Regulation of human hematopoietic cells with short-term in vivo repopulating activity Miller, Paul H.


Transplantation of hematopoietic cells is a critical component of treatments used to cure a range of malignancies and congenital disorders. Cells with rapid but short-term repopulating ability (STRCs) are the main source of neutrophils and platelets early post-transplant, but methods to increase their availability are lacking. In this study the use of NOD/SCID-IL-2Receptor-γchain-null mice engineered to produce human interleukin-3, granulocyte-macrophage colony-stimulating factor and Steel factor as hosts of CD34⁺ cells was shown to improve the quantification of human STRCs. This mouse was found to support a 5-fold higher human myeloid cell output at early time-points post-transplant, sufficient to assess total engraftment from an analysis of circulating human cells. This strategy was then used to determine the optimal protocol for mobilizing STRCs in normal adult human donors, comparing administration of granulocyte colony stimulating factor (G-CSF) plus plerixafor (P) to administration of P alone.
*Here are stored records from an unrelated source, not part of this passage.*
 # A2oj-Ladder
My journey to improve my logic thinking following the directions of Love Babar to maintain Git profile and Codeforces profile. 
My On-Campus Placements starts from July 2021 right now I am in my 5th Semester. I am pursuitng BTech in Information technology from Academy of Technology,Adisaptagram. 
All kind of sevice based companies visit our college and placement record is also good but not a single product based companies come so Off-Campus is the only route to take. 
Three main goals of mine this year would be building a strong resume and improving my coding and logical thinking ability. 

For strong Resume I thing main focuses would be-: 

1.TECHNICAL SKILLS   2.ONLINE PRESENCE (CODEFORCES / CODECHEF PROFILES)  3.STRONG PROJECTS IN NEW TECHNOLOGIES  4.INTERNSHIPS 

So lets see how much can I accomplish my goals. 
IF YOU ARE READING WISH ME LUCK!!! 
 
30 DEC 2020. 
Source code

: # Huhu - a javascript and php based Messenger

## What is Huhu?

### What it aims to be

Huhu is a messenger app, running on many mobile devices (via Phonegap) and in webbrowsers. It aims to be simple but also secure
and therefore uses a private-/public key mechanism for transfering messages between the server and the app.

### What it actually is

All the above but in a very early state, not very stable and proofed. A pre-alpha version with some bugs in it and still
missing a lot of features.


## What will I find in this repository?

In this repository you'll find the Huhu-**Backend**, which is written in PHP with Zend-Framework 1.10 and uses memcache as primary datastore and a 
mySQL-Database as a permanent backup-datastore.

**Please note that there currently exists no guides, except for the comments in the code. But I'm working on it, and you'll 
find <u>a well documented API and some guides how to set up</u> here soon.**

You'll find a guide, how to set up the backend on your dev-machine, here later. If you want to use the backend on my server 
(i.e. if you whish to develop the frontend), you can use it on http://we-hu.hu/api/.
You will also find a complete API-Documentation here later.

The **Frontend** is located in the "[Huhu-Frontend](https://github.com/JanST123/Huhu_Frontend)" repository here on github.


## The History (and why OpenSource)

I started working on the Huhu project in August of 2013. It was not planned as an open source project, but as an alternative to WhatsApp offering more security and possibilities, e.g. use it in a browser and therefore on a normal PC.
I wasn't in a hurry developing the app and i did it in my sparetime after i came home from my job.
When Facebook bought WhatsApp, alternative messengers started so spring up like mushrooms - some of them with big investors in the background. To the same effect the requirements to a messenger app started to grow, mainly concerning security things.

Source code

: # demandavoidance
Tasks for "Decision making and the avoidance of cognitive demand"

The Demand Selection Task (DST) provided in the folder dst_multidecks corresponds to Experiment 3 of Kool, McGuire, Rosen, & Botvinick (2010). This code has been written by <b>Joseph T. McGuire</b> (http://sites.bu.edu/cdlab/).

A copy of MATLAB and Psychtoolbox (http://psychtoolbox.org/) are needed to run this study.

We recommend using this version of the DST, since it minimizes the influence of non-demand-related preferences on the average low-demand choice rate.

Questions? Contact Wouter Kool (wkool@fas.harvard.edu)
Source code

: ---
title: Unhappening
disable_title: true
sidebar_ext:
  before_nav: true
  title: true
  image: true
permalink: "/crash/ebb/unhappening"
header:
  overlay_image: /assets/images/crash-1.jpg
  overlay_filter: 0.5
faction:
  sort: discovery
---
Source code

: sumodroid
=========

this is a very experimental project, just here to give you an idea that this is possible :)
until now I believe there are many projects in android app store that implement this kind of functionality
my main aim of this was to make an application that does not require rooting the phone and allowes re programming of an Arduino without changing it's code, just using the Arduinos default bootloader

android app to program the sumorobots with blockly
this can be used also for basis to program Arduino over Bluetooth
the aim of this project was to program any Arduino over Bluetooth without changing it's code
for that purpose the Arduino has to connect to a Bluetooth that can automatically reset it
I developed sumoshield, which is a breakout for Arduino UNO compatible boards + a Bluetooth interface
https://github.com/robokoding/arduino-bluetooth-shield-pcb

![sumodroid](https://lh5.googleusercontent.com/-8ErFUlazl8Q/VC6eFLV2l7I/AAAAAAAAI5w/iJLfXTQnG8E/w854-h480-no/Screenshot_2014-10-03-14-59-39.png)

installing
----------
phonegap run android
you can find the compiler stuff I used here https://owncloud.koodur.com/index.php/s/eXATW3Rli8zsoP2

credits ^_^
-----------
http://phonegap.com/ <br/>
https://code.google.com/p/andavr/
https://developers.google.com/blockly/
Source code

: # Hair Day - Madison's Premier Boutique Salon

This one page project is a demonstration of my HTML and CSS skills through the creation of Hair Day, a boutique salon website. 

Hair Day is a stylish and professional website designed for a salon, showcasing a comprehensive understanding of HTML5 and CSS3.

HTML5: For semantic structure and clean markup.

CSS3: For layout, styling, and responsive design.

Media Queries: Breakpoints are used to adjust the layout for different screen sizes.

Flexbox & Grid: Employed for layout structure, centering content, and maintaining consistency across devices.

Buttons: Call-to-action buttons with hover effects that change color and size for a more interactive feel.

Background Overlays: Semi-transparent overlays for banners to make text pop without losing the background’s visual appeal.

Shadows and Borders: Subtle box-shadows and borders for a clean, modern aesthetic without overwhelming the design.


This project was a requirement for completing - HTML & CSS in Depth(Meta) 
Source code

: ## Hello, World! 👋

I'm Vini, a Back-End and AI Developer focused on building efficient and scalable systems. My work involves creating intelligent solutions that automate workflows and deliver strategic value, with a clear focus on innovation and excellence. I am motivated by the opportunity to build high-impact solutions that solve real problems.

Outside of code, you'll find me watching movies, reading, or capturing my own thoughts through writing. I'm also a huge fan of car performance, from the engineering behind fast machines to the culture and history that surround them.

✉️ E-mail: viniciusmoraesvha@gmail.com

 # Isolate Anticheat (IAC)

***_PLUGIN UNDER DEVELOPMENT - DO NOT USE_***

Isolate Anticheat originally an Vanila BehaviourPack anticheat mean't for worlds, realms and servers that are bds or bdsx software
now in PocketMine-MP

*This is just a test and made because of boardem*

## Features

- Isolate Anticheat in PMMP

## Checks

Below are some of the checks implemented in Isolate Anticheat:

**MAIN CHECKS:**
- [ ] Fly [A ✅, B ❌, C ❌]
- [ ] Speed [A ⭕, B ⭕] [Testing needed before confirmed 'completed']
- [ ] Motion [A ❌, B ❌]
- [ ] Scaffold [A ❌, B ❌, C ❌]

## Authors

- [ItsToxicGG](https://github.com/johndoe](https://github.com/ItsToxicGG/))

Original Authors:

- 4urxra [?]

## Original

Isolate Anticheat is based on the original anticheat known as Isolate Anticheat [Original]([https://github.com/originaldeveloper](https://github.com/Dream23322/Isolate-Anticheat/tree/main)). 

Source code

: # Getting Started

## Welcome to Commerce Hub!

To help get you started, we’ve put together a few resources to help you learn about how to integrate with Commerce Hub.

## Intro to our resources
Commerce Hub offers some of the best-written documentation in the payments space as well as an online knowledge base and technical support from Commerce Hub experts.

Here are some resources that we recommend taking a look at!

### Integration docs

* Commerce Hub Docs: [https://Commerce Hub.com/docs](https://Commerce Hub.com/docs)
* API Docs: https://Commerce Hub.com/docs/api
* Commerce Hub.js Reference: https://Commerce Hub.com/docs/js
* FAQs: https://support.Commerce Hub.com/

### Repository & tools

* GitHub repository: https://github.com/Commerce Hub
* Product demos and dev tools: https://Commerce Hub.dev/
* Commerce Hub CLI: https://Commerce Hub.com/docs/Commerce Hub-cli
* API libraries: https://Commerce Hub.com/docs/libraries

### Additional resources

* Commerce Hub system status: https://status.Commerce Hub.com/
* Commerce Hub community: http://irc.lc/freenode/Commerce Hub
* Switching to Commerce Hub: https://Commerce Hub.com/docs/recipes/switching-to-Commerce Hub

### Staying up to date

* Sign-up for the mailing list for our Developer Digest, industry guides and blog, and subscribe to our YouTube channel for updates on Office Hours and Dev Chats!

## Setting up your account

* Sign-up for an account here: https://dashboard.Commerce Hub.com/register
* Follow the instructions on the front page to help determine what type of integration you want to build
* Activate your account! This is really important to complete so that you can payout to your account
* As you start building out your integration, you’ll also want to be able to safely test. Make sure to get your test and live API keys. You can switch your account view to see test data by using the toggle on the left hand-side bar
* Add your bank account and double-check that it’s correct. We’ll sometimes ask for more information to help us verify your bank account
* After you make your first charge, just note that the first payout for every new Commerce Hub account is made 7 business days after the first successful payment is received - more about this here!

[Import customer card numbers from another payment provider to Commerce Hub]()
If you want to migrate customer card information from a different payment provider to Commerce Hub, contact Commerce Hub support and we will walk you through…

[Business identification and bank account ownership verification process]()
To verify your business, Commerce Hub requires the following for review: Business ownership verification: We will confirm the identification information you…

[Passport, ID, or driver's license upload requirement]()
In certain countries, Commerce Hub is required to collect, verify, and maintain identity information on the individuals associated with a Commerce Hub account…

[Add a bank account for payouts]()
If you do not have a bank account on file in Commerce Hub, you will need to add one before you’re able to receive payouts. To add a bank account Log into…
Blood and marrow samples were obtained from 10 normal adult donors before, during, and after treatment and then evaluated for their content of CD34⁺ cells, colony-forming cells (CFCs), long-term culture-initiating cell activity, and cells with in vivo STRC activity. The results show all activities were maximally increased in the blood 4 hours after administration of P, with or without pre-treatment with G-CSF. In vivo assessment showed that administration of P led to a 30-fold increase in STRC activity over baseline levels, with further enhancement (90-fold over baseline) by prior G-CSF treatment. The ability of currently available growth-factor (GF)-containing HSC expansion protocols to support the expansion of STRCs was then assessed. The results revealed a significant (10-fold) loss of STRC activity after being cultured for 7 to 10 days, in spite of an extensive increase in CD34⁺ cells and CFCs. This GF-induced loss of in vivo STRC activity occurred within 24 hours, and was paralleled in time and amount by a loss of CFC homing to the bone marrow. Together these findings provide a further understanding of STRC biology and provide a foundation for developing improved yields of manipulated STRCs for clinical use.